One of my favorite stories I’ve ever written for the Scene was “Tiger Tales,” which covered the little-known facts about how important Tennessee State University graduates have been, and continue to be, for the local food and beverage industry. So I was excited when I met four newer TSU grads who have, by sheer force of will, built up a burgeoning empire with their business, Official Wings.
Edward Horton, Ken Partee, Keith Morgan and Nichalos Moton are all from Memphis and attended TSU at different times between 2007 and 2013. An important part of their time on Jefferson Street included trips to buy wings at spots like Nuttin’ but Wings and Knock Out Wings, but they missed “Memphis-style” wings.
For the uninformed, Memphis-style means the full, intact wing (flat, drummette and tip) is served unbreaded and fried. Dry spice or wet sauce can be used individually or in combination, and hot lemon pepper and honey gold are much more popular flavors than traditional Buffalo Frank’s sauce.
Official Wings founders, from left: Keith Morgan, Nichalos Moton, Edward Horton, Ken Partee
After college, Horton and Partee started a few businesses following corporate gigs at Walmart and Sam’s Club. The young entrepreneurs made a living renting a bounce house and an inflatable waterslide, but Memphis wings kept haunting them. In early 2020, pre-COVID, they started up Official Wings in an old funnel cake truck. The name came from the pride they had in their product and played up a sports theme by using referee shirts as employee uniforms.
They’re proud that their wings are never frozen and that all 25 dry and wet flavors are made in-house. In addition to their original location at 2035 Jefferson St., about 30 seconds off the I-40 exit, they have opened two additional restaurants in Clarksville. The Nashville restaurant is actually a permanently parked truck with a comfortable courtyard behind a wood-cut warehouse decorated with picnic tables and a small outdoor stage.

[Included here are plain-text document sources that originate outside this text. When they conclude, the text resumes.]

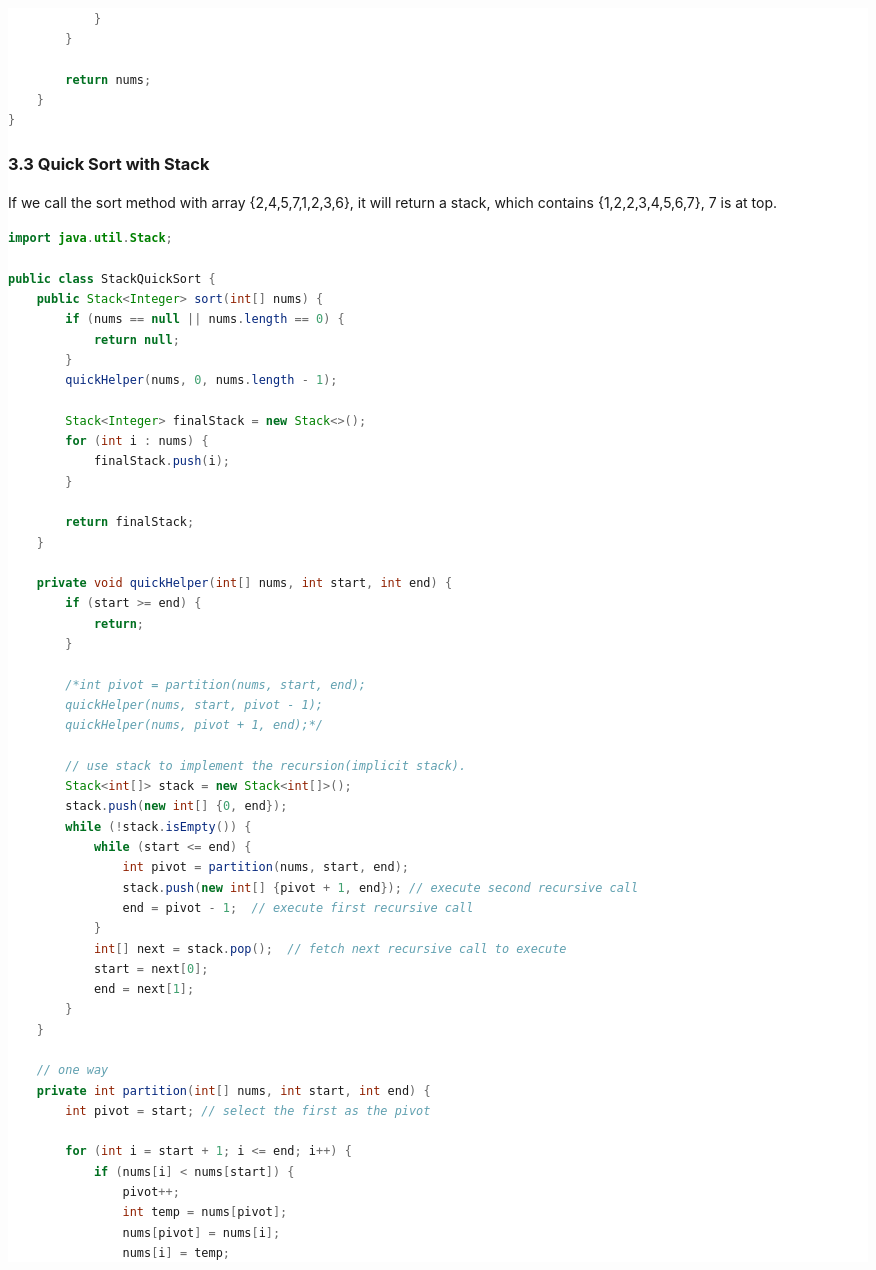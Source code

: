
 ```java
            }
        }

        return nums;
    }
}
```
### 3.3 Quick Sort with Stack
If we call the sort method with array {2,4,5,7,1,2,3,6}, it will return a stack, which contains {1,2,2,3,4,5,6,7}, 7 is at top.
```java
import java.util.Stack;

public class StackQuickSort {
    public Stack<Integer> sort(int[] nums) {
        if (nums == null || nums.length == 0) {
            return null;
        }
        quickHelper(nums, 0, nums.length - 1);

        Stack<Integer> finalStack = new Stack<>();
        for (int i : nums) {
            finalStack.push(i);
        }

        return finalStack;
    }

    private void quickHelper(int[] nums, int start, int end) {
        if (start >= end) {
            return;
        }

        /*int pivot = partition(nums, start, end);
        quickHelper(nums, start, pivot - 1);
        quickHelper(nums, pivot + 1, end);*/

        // use stack to implement the recursion(implicit stack).
        Stack<int[]> stack = new Stack<int[]>();
        stack.push(new int[] {0, end});
        while (!stack.isEmpty()) {
            while (start <= end) {
                int pivot = partition(nums, start, end);
                stack.push(new int[] {pivot + 1, end}); // execute second recursive call
                end = pivot - 1;  // execute first recursive call
            }
            int[] next = stack.pop();  // fetch next recursive call to execute
            start = next[0];
            end = next[1];
        }
    }   

    // one way
    private int partition(int[] nums, int start, int end) {
        int pivot = start; // select the first as the pivot

        for (int i = start + 1; i <= end; i++) {
            if (nums[i] < nums[start]) {
                pivot++;
                int temp = nums[pivot];
                nums[pivot] = nums[i];
                nums[i] = temp;
```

Two other food trucks also park there so that Official Wings can spread their business all over town or cater parties and other events. You can track their locations on the Best Food Trucks site to see if they’re coming anywhere near you. But really, my visit to meet Edward Horton led me to think that dining in, or actually out, at the courtyard location is the power move.
First off, the wings are fantastic! The full wing option is a dealmaker, and the hardest part is choosing your flavor. Everything is cooked fresh to order, so you’ve got time to consider your options before they emerge hot from the fryer. Additionally, the trucks and the restaurants are fitted with multiple fryers dedicated to wings, fish and vegetarian cooking to avoid cross-contamination and fish-flavored wings.

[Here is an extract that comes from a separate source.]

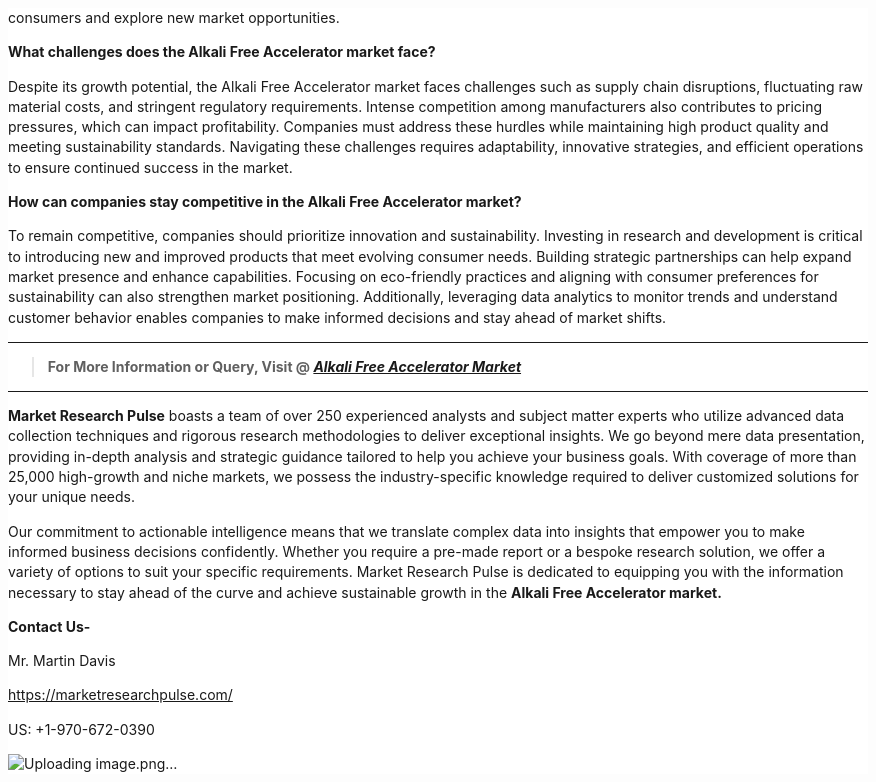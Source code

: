 consumers and explore new market opportunities.</p><p><strong>What challenges does the Alkali Free Accelerator market face?</strong></p><p>Despite its growth potential, the Alkali Free Accelerator market faces challenges such as supply chain disruptions, fluctuating raw material costs, and stringent regulatory requirements. Intense competition among manufacturers also contributes to pricing pressures, which can impact profitability. Companies must address these hurdles while maintaining high product quality and meeting sustainability standards. Navigating these challenges requires adaptability, innovative strategies, and efficient operations to ensure continued success in the market.</p><p><strong>How can companies stay competitive in the Alkali Free Accelerator market?</strong></p><p>To remain competitive, companies should prioritize innovation and sustainability. Investing in research and development is critical to introducing new and improved products that meet evolving consumer needs. Building strategic partnerships can help expand market presence and enhance capabilities. Focusing on eco-friendly practices and aligning with consumer preferences for sustainability can also strengthen market positioning. Additionally, leveraging data analytics to monitor trends and understand customer behavior enables companies to make informed decisions and stay ahead of market shifts.</p><hr /><blockquote><p><strong>For More Information or Query, Visit @&nbsp;<em><a href="https://marketresearchpulse.com/report/103463/alkali-free-accelerator-market?utm_source=Linkedin&utm_medium=021">Alkali Free Accelerator Market</a></em></strong></p></blockquote><hr /><p><strong>Market Research Pulse</strong> boasts a team of over 250 experienced analysts and subject matter experts who utilize advanced data collection techniques and rigorous research methodologies to deliver exceptional insights. We go beyond mere data presentation, providing in-depth analysis and strategic guidance tailored to help you achieve your business goals. With coverage of more than 25,000 high-growth and niche markets, we possess the industry-specific knowledge required to deliver customized solutions for your unique needs.</p><p>Our commitment to actionable intelligence means that we translate complex data into insights that empower you to make informed business decisions confidently. Whether you require a pre-made report or a bespoke research solution, we offer a variety of options to suit your specific requirements. Market Research Pulse is dedicated to equipping you with the information necessary to stay ahead of the curve and achieve sustainable growth in the <strong>Alkali Free Accelerator market.</strong></p><p><strong>Contact Us-</strong></p><p>Mr. Martin Davis</p><p>https://marketresearchpulse.com/</p><p>US: +1-970-672-0390</p>
![Uploading image.png…]()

Originally just a Friday option, catfish is on the menu every day now, and you can dress your fish with any of the same rubs and sauces as the wing menu. The vegetarian/vegan option is fried cauliflower, and Horton tells me that some customers try it once out of curiosity instead of their regular wing order and never go back to chicken!
Boneless wings are also available, although I join this man in personally rejecting their existence.
Side dishes include fries, Cajun fries, fried pickles, onion rings and fried okra. If you don’t normally think of getting wings for lunch, Official Wings has become a popular midday meal option thanks to a lunch special of four wings, fries and a canned soft drink for $12. Keep in mind that four wings at Official is more like eight wings anywhere else.
The multiple options for dry and wet seasonings mean there are plenty of reasons to travel to any of the Official Wings locations for a good hang!